[Your assignment] Could you retype the records word for word but without any pictures?

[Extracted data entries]

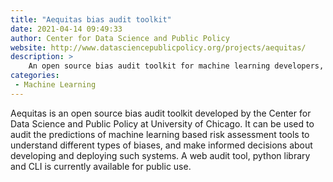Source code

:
 ```yaml
---
title: "Aequitas bias audit toolkit"
date: 2021-04-14 09:49:33
author: Center for Data Science and Public Policy
website: http://www.datasciencepublicpolicy.org/projects/aequitas/
description: >
    An open source bias audit toolkit for machine learning developers, analysts, and  policymakers to audit machine learning models for discrimination and bias
categories:
 - Machine Learning
---
```


Aequitas is an open source bias audit toolkit developed by the Center for Data Science and Public Policy at University of Chicago. It can be used to audit the predictions of machine learning based risk assessment tools to understand different types of biases, and make informed decisions about developing and deploying such systems. A web audit tool, python library and CLI is currently available for public use.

[Task solution]
Source code

:
 ```yaml
---
title: "Aequitas bias audit toolkit"
date: 2021-04-14 09:49:33
author: Center for Data Science and Public Policy
website: http://www.datasciencepublicpolicy.org/projects/aequitas/
description: >
    An open source bias audit toolkit for machine learning developers, analysts, and  policymakers to audit machine learning models for discrimination and bias
categories:
 - Machine Learning
---
```


Aequitas is an open source bias audit toolkit developed by the Center for Data Science and Public Policy at University of Chicago. It can be used to audit the predictions of machine learning based risk assessment tools to understand different types of biases, and make informed decisions about developing and deploying such systems. A web audit tool, python library and CLI is currently available for public use.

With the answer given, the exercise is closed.